WORK INSTRUCTION -
Please repeat, from the entries that follow, the lines from the one containing "公司是国内汽车电子领域知名的" through the one containing "公司从事电子元器件分销业务达" exactly, adding nothing.

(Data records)
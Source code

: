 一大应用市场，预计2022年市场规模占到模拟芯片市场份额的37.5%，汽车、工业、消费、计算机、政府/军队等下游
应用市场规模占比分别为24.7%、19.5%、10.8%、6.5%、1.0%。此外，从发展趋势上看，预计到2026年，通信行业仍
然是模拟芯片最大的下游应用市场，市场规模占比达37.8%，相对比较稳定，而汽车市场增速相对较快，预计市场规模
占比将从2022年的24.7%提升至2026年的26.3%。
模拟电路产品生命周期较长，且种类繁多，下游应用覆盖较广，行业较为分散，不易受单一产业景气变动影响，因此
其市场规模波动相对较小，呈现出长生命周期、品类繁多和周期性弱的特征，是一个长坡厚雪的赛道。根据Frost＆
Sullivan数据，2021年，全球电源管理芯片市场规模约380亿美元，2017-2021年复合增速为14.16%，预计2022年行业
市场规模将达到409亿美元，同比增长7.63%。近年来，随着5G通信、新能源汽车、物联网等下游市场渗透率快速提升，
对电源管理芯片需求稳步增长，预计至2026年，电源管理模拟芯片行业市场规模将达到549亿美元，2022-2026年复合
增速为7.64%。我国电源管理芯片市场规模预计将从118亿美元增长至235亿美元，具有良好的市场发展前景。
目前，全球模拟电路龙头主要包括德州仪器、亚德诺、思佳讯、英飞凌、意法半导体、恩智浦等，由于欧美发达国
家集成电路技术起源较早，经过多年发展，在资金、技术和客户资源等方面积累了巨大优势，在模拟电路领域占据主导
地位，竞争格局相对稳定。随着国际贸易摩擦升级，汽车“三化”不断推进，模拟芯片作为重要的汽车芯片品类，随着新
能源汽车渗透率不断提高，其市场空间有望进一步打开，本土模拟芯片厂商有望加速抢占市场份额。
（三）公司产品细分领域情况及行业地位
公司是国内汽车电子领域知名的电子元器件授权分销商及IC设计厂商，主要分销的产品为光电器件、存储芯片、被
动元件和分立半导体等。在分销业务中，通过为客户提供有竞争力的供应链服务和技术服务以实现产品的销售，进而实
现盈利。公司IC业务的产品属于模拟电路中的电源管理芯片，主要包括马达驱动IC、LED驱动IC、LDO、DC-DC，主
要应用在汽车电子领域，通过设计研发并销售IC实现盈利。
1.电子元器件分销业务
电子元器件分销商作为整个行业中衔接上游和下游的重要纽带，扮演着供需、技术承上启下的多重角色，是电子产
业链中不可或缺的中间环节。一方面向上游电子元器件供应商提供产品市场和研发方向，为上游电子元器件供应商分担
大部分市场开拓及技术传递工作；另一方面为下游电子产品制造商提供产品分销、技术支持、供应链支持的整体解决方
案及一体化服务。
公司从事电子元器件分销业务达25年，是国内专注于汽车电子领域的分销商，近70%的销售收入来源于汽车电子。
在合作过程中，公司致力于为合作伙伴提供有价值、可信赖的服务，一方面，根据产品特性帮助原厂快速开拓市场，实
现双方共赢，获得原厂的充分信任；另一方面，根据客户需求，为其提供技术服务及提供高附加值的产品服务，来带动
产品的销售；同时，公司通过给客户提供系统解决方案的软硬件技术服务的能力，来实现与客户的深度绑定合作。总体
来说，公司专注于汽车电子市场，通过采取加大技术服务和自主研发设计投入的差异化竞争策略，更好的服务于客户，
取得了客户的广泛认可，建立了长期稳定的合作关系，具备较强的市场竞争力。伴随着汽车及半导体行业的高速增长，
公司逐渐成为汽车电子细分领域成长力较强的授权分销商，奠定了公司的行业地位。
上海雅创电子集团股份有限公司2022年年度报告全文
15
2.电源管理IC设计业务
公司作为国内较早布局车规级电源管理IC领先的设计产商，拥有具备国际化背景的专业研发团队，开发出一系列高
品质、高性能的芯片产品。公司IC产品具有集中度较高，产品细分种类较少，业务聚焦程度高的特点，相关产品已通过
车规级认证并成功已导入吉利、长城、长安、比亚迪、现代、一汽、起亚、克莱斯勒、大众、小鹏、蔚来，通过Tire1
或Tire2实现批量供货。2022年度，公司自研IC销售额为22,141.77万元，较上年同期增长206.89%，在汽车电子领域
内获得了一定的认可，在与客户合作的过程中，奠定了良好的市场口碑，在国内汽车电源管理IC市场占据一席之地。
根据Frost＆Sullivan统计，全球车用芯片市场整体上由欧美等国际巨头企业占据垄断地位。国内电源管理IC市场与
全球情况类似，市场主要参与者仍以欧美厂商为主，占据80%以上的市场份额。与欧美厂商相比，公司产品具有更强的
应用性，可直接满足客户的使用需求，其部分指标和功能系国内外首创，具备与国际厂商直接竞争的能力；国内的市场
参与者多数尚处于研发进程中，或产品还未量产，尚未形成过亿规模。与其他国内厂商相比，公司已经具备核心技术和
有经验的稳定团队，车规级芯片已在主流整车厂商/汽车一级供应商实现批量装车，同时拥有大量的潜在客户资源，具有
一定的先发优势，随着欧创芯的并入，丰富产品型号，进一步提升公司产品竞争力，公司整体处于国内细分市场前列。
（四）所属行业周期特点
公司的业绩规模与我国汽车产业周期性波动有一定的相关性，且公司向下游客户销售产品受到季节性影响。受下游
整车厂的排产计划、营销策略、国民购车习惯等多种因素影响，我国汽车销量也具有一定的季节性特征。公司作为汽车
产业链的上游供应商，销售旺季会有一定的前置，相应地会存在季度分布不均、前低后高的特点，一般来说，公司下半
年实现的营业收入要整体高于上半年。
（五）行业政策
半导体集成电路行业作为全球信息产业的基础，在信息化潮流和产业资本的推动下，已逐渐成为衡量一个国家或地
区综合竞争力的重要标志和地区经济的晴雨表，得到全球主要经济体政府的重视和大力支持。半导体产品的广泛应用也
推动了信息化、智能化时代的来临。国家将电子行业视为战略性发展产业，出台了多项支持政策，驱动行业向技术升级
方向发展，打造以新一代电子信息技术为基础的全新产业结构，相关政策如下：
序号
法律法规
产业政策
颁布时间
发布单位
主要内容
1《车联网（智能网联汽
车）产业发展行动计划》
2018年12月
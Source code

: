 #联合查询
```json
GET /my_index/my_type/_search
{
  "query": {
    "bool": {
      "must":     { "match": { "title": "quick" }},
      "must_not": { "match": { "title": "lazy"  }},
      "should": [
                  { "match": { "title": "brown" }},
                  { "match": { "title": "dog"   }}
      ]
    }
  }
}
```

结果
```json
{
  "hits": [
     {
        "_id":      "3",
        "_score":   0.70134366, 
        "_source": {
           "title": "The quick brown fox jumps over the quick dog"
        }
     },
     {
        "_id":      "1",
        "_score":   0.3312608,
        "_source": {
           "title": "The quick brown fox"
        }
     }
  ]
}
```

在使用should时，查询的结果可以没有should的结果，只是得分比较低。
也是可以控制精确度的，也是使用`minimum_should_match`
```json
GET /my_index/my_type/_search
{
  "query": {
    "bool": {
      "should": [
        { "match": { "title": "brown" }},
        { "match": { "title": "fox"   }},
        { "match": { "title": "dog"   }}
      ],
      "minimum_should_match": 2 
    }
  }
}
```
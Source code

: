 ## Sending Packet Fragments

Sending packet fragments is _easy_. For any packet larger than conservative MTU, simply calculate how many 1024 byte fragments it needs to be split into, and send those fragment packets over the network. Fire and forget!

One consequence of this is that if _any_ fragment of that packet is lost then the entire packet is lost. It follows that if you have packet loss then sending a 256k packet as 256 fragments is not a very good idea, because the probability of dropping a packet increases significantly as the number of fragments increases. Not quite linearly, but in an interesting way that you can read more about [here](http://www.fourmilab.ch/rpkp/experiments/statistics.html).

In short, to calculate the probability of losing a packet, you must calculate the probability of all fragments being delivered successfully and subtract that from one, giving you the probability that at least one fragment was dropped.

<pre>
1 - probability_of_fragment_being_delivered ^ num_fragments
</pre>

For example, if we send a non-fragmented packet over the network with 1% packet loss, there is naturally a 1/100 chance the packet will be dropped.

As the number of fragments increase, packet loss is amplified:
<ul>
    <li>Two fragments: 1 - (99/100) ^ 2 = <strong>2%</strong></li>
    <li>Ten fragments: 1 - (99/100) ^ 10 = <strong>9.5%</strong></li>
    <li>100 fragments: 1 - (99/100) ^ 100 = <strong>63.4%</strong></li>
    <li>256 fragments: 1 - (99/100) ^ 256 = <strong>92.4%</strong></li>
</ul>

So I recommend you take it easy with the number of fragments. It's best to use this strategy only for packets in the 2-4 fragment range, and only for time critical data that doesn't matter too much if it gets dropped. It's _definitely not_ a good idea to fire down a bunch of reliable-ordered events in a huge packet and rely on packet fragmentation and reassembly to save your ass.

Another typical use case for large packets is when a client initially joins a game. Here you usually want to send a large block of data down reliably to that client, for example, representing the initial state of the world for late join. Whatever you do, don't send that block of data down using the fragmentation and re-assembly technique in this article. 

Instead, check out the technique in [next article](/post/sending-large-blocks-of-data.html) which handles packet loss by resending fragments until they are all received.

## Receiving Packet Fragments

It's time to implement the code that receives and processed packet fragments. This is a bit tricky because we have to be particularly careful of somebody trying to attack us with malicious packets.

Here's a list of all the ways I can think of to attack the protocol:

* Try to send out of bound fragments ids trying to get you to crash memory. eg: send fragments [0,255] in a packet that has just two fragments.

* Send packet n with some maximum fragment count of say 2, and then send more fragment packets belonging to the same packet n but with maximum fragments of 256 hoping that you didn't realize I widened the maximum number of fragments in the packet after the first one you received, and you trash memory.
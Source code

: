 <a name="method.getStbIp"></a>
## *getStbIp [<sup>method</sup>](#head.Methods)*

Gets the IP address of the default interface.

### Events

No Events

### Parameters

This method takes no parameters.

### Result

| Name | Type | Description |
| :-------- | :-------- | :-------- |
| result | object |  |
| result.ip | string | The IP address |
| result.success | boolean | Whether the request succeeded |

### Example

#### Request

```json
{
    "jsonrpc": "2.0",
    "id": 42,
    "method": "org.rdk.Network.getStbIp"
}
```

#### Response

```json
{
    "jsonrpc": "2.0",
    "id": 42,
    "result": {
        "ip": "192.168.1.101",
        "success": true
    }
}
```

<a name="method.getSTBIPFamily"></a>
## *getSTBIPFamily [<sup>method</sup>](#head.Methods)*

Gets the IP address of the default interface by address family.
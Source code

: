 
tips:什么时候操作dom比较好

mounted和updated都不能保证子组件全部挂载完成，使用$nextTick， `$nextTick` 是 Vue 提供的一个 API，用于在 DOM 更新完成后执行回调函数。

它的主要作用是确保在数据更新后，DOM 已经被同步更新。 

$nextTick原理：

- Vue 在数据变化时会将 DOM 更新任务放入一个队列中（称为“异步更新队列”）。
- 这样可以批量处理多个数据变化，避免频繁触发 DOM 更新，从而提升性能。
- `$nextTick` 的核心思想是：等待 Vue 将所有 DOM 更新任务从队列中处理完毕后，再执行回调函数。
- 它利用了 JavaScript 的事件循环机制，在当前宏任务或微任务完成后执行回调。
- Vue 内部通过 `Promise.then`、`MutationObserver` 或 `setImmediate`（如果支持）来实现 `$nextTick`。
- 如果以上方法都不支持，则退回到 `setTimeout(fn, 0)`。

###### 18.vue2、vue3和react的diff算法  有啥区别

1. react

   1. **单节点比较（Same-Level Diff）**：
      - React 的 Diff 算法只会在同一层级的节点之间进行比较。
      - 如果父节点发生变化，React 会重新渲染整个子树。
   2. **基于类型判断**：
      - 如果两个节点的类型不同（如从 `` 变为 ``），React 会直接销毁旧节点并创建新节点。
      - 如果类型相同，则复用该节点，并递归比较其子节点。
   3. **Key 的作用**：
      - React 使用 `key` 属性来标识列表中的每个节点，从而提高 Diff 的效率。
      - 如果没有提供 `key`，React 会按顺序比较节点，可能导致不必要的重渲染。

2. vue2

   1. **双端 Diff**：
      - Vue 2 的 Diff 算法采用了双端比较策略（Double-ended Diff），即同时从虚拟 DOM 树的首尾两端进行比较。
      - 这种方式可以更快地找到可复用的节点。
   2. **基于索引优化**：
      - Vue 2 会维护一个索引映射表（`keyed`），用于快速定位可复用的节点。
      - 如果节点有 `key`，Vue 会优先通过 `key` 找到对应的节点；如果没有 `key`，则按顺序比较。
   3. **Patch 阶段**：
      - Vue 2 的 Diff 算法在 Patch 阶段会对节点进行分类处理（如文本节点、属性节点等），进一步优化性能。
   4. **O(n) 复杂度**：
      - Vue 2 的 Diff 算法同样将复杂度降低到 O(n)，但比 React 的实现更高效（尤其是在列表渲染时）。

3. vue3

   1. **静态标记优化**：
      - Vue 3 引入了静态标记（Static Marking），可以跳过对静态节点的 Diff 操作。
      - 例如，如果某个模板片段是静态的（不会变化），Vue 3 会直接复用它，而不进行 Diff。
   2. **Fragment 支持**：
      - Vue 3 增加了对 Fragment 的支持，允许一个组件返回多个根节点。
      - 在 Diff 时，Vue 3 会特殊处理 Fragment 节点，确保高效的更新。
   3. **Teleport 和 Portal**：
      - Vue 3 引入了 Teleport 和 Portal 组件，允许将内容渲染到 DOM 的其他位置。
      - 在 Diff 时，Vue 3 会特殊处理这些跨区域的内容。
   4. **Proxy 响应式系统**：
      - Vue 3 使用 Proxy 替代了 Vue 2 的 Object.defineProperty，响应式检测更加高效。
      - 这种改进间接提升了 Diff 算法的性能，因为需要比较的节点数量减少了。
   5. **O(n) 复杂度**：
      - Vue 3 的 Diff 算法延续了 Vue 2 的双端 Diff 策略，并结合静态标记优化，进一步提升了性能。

RESPONSE BOX -
公司是国内汽车电子领域知名的电子元器件授权分销商及IC设计厂商，主要分销的产品为光电器件、存储芯片、被
动元件和分立半导体等。在分销业务中，通过为客户提供有竞争力的供应链服务和技术服务以实现产品的销售，进而实
现盈利。公司IC业务的产品属于模拟电路中的电源管理芯片，主要包括马达驱动IC、LED驱动IC、LDO、DC-DC，主
要应用在汽车电子领域，通过设计研发并销售IC实现盈利。
1.电子元器件分销业务
电子元器件分销商作为整个行业中衔接上游和下游的重要纽带，扮演着供需、技术承上启下的多重角色，是电子产
业链中不可或缺的中间环节。一方面向上游电子元器件供应商提供产品市场和研发方向，为上游电子元器件供应商分担
大部分市场开拓及技术传递工作；另一方面为下游电子产品制造商提供产品分销、技术支持、供应链支持的整体解决方
案及一体化服务。
公司从事电子元器件分销业务达25年，是国内专注于汽车电子领域的分销商，近70%的销售收入来源于汽车电子。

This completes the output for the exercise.